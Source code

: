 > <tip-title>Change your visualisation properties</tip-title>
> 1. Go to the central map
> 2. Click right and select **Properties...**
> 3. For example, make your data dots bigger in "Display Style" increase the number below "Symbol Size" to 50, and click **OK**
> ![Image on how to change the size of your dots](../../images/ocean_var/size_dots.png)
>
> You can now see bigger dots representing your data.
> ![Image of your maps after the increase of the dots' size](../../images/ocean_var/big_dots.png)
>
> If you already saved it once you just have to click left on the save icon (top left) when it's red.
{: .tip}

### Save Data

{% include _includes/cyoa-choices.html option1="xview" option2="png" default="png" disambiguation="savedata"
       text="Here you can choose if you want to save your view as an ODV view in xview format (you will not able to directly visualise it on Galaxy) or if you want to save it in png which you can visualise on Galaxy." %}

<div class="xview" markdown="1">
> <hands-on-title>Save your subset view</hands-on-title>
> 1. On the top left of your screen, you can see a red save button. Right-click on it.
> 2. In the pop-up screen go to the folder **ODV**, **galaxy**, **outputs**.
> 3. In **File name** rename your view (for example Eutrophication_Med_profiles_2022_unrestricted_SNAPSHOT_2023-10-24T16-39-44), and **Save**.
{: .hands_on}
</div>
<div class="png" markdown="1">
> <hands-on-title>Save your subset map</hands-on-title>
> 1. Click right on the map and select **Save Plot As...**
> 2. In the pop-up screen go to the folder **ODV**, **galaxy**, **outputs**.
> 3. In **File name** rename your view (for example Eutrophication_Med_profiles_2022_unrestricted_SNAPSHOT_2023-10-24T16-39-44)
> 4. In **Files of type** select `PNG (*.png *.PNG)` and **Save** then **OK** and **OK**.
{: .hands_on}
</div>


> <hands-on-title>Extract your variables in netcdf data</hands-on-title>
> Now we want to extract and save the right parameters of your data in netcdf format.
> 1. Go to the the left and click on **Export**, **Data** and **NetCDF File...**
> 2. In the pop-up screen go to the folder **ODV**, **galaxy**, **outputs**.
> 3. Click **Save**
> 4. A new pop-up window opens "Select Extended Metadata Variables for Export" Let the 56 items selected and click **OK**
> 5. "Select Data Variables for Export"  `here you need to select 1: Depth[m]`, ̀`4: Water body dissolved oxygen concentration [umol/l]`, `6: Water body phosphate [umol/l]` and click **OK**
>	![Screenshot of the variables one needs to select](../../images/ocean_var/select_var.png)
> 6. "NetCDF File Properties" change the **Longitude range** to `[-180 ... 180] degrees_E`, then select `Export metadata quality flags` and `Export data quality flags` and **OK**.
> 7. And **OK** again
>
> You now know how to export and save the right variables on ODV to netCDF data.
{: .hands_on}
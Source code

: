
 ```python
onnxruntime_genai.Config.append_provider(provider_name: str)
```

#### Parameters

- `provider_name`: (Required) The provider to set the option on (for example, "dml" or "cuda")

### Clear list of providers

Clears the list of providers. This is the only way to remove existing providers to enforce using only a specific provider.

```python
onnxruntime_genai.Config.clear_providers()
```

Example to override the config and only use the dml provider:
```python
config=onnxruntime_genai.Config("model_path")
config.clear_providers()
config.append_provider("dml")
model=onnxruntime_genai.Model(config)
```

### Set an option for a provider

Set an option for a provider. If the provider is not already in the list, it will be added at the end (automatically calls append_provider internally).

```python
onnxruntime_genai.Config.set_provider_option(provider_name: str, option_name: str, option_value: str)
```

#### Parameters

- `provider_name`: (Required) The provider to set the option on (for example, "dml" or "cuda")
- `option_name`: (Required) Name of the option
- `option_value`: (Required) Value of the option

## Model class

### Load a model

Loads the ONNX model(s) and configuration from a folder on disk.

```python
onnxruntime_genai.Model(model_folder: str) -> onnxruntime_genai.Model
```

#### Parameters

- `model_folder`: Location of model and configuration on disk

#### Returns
_____
Reproduce word for word only the first line of the listing above and each line after it through the line with "representing your data.".

◆ Written answer
Source code

: > <tip-title>Change your visualisation properties</tip-title>
> 1. Go to the central map
> 2. Click right and select **Properties...**
> 3. For example, make your data dots bigger in "Display Style" increase the number below "Symbol Size" to 50, and click **OK**
> ![Image on how to change the size of your dots](../../images/ocean_var/size_dots.png)
>
> You can now see bigger dots representing your data.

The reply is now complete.